05-21-10, 13:59 #1Registered User
- Join Date
- Mar 2007
Unanswered: help with migrating data from one database to another
I have MySQL database which I have redesigned from scratch. The tables in the new database has some mandatory fields which the old database did not have
I need to migrate the data from the old database into the new one. The old database has several thousand records stored in different tables.
What is the best or most practical way to migrate this data so that the mandatory fields in the new database wont be a hinderance?
One of my problems is that in the old database user passwords were stored in an unencrypted format. The new database stores them using phps md5 hash in an encrypted format - that is whne a new user signs up the php script will encrypt the password and then store it in the new database.
If i was to migrate this information from the old database to the new they will end up being stored again in an unencrypted format.
Any help and guidance would be appreciated.
05-21-10, 15:38 #2Resident Curmudgeon
Provided Answers: 54
- Join Date
- Feb 2004
- In front of the computer
You need some kind of ETL (Extract-Transform-Load) process. In this case an ETL process can be as simple as a MySQL script. In other cases, it can be an application/scripts/etc and there are many vendors and open source systems that facilitate ETL projects.
There are many approaches, and only you can decide which is best for you. My suggestion would be to create a "staging table" with the same structure (columns and data types) as your destination table, but without the constraints. Transfer the data to the staging table, massage it as needed, make a backup of anything currently in your destination table, then repeat the try/fix/try again cycle as often as needed to get the data clean and into your destination.
-PatPIn theory, theory and practice are identical. In practice, theory and practice are unrelated.
05-27-10, 13:42 #3Registered User
- Join Date
- May 2010
I think Pat explained the approach nicely, so just a few recommendations from my side.
Before doing the try/fix/try cycle, do a little analysis in the source data for other data-related problems to save a few iterations . Look for duplicates, weird default values or broken data integrity. During systems lifecycle admins tend to drop constraints to facilitate data that were not counted on in the original model.
During try/fix cycle, enable constraints in target one by one, then re-load data to incrementally identify problem groups (they will be rejected by database).
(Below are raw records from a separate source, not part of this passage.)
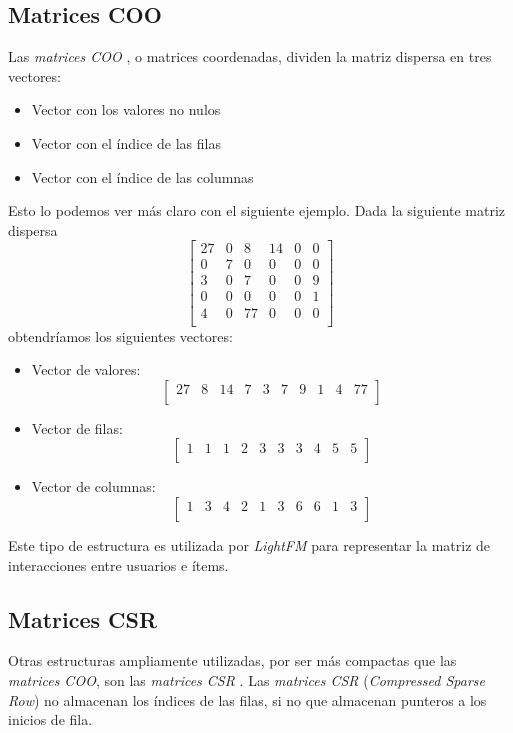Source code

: \subsection{Matrices COO}\label{matrices-coo}
Las \textit{matrices COO} \cite{coo-matrix}, o matrices coordenadas, dividen la matriz dispersa en tres vectores:
\begin{itemize}
\tightlist
\item Vector con los valores no nulos
\item Vector con el índice de las filas
\item Vector con el índice de las columnas
\end{itemize}
Esto lo podemos ver más claro con el siguiente ejemplo. Dada la siguiente matriz dispersa
\[\begin{bmatrix}
27&0&8&14&0&0\\
0&7&0&0&0&0\\
3&0&7&0&0&9\\
0&0&0&0&0&1\\
4&0&77&0&0&0\\
\end{bmatrix}\]
obtendríamos los siguientes vectores:
\begin{itemize}
\tightlist
\item Vector de valores: \[\begin{bmatrix} 27&8&14&7&3&7&9&1&4&77\\\end{bmatrix}\]
\item Vector de filas: \[\begin{bmatrix} 1&1&1&2&3&3&3&4&5&5\\\end{bmatrix}\]
\item Vector de columnas: \[\begin{bmatrix} 1&3&4&2&1&3&6&6&1&3\\
\end{bmatrix}\]
\end{itemize}

Este tipo de estructura es utilizada por \textit{LightFM} para representar la matriz de interacciones entre usuarios e ítems.

\subsection{Matrices CSR}\label{matrices-csr}
Otras estructuras ampliamente utilizadas, por ser más compactas que las \textit{matrices COO}, son las \textit{matrices CSR} \cite{csr-matrix}. Las \textit{matrices CSR} (\textit{Compressed Sparse Row}) no almacenan los índices de las filas, si no que almacenan punteros a los inicios de fila.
Finally, I suggest doing audit counts to discover any rejected data. Also is possible check the app sitting on top of your database to see if it is affected.
In terms of the missing data, you have several options:
1. You can try to populate the missing data from other sources (e.g other system, other tables, have users type it in). Correct the data in stage, then load to target.
2. You are not able to correct the data. Then you have to fall back to default values (-1, 01/01/1970, etc.). If you use this approach DOCUMENT it, because the application/users must be ready for that!
Another possibility is not to migrate the records with missing data and place them to a reject file/table. Once again, backup and document that, as someone might come looking for the missing data.
I very much support Pat's suggestion to use ETL, but with my background I am a bit biased . While SQL scripting will definitely work if you just migrate within one database, consider using ETL tools if there is some complex data manipulation expected (e.g. one table is mapped to many, data must be validated/recalculated). Today's tools lets you visualize that process, so it is much easier to inspect, debug and understand the migration rules.
Regarding the MD5, either use the built-in md5() function in MySQL, or calculate it on the fly in your ETL job.